Se a ideia de um interesse meramente fraternal por Dandara soa descabida, o sentido de sua atitude não se perde. Para uma atriz de 25 anos que vive em tempos de obsessão pela imagem e pela exposição máxima do corpo, Dandara soa saudavelmente desencanada. Ela conta que passou hidratante no corpo pela primeira vez há cerca de um mês, que ainda corta o próprio cabelo, que gosta de vestir roupas confortáveis como saias e batas indianas – que colaram nela uma certa fama de hippie, rótulo que ela aceita mais facilmente do que o de musa. Com o perdão da rima fácil, Dandara é assim meio... odara (em hindu, paz e tranquilidade; para Caetano, “... pra ficar tudo joia rara/ qualquer coisa que se sonhara/ canto e danço que dará”).

Beleza in natura
O nome veio do pai, o cineasta Ruy Guerra (Os cafajestes, Os fuzis), em homenagem à mulher de Zumbi dos Palmares. A beleza selvagem, da mãe – embora Dandara seja menos mignon e morena, com seu 1,69 m, pele branca e olhos azuis. As comparações com Claudia a acompanham desde a adolescência e, segundo ela, nunca a incomodaram. Mas outro dia mesmo, quando a mãe estava no ar com a novela A favorita, ela se cansou das confusões na rua e passou a tesoura nos longos cabelos cacheados, marca registrada das duas. Foi só entrar num táxi para o motorista falar: “Nossa, que susto, pensei que fosse a Claudia Ohana”.

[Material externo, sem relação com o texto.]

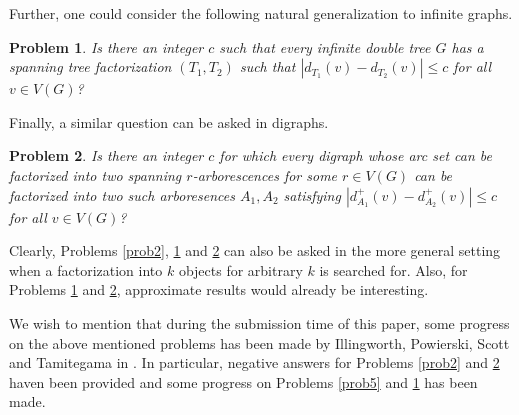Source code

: \documentclass{article}
\theoremstyle{plain}
\newtheorem{Problem}{Problem}
\theoremstyle{nonumberplain}
\theoremstyle{nonumberplain}
\newcommand{\stf}{spanning tree factorization }
\begin{document}
Further, one could consider the following natural generalization to infinite graphs.

\begin{Problem}\label{prob3}
Is there an integer $c$ such that every infinite double tree $G$ has a \stf $(T_1,T_2)$ such that $|d_{T_1}(v)-d_{T_2}(v)|\leq c$ for all $v \in V(G)$?
\end{Problem}

Finally, a similar question can be asked in digraphs.

\begin{Problem}\label{prob4}
Is there an integer $c$ for which every digraph whose arc set can be factorized into two spanning $r$-arborescences for some $r \in V(G)$ can be factorized into two such arboresences $A_1,A_2$ satisfying $|d_{A_1}^+(v)-d_{A_2}^+(v)|\leq c$ for all $v \in V(G)$?
\end{Problem}
Clearly, Problems \ref{prob2}, \ref{prob3} and \ref{prob4} can also be asked in the more general setting when a factorization into $k$ objects for arbitrary $k$ is searched for. Also, for Problems \ref{prob3} and \ref{prob4}, approximate results would already be interesting. 
\medskip

We wish to mention that during the submission time of this paper, some progress on the above mentioned problems has been made by Illingworth, Powierski, Scott and Tamitegama in \cite{ipst}. In particular, negative answers for Problems \ref{prob2} and \ref{prob4} haven been provided and some progress on Problems \ref{prob5} and \ref{prob3} has been made.
\end{document}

A herança dos pais é uma questão para Dandara – não traumática, mas perene. Criada em sets de cinema e TV, ela se sentia obrigada desde a infância a ter uma opinião forte sobre todos os filmes a que assistia, nem que fosse Peter Pan. Para Dandara, a vida sempre foi um embate entre vontade e destino, entre aquilo que ela escolheu e o que estava escrito. Ao dar os primeiros passos como atriz na adolescência (um papel em Malhação, outro no filme Guerra de Canudos), ela se pegava perguntando: “Será que eu quero trabalhar com isso ou só estou seguindo as pegadas da minha mãe?”. Quando decidiu fazer faculdade de cinema, sempre questionava sua cinefilia: “Eu gosto mesmo de Cidadão Kane ou sou influenciada pelas pessoas que o consideram o melhor filme de todos os tempos?”.

No fim das contas, a libriana (e, portanto, equilibrada e indecisa) Dandara escolheu tudo: o cinema e a TV, a atuação e a direção, os legados paterno e materno. Hoje ela trabalha como assistente de direção no Casseta & Planeta e alimenta o sonho de se tornar cineasta um dia. Por outro lado, depois de estrelar 1972 há três anos, ela foi obrigada a assumir os holofotes por seu trabalho como atriz. O filme não foi apenas uma experiência profissional marcante, como também um divisor de águas em sua trajetória pessoal. Nos testes, ela conheceu o músico Rafael Rocha, que se tornou seu par no filme e fora das telas. Da relação, nasceu o filho, Martim, que está prestes a completar 4 anos. Solteira hoje, Dandara vê a maternidade como a experiência mais essencial de sua vida. Para a equação ficar completa, falta apenas aceitar-se como musa – algo que ela pretende fazer “sem pressa”, seu mantra particular. Mas, depois deste ensaio para a Trip, é melhor ela estar pronta.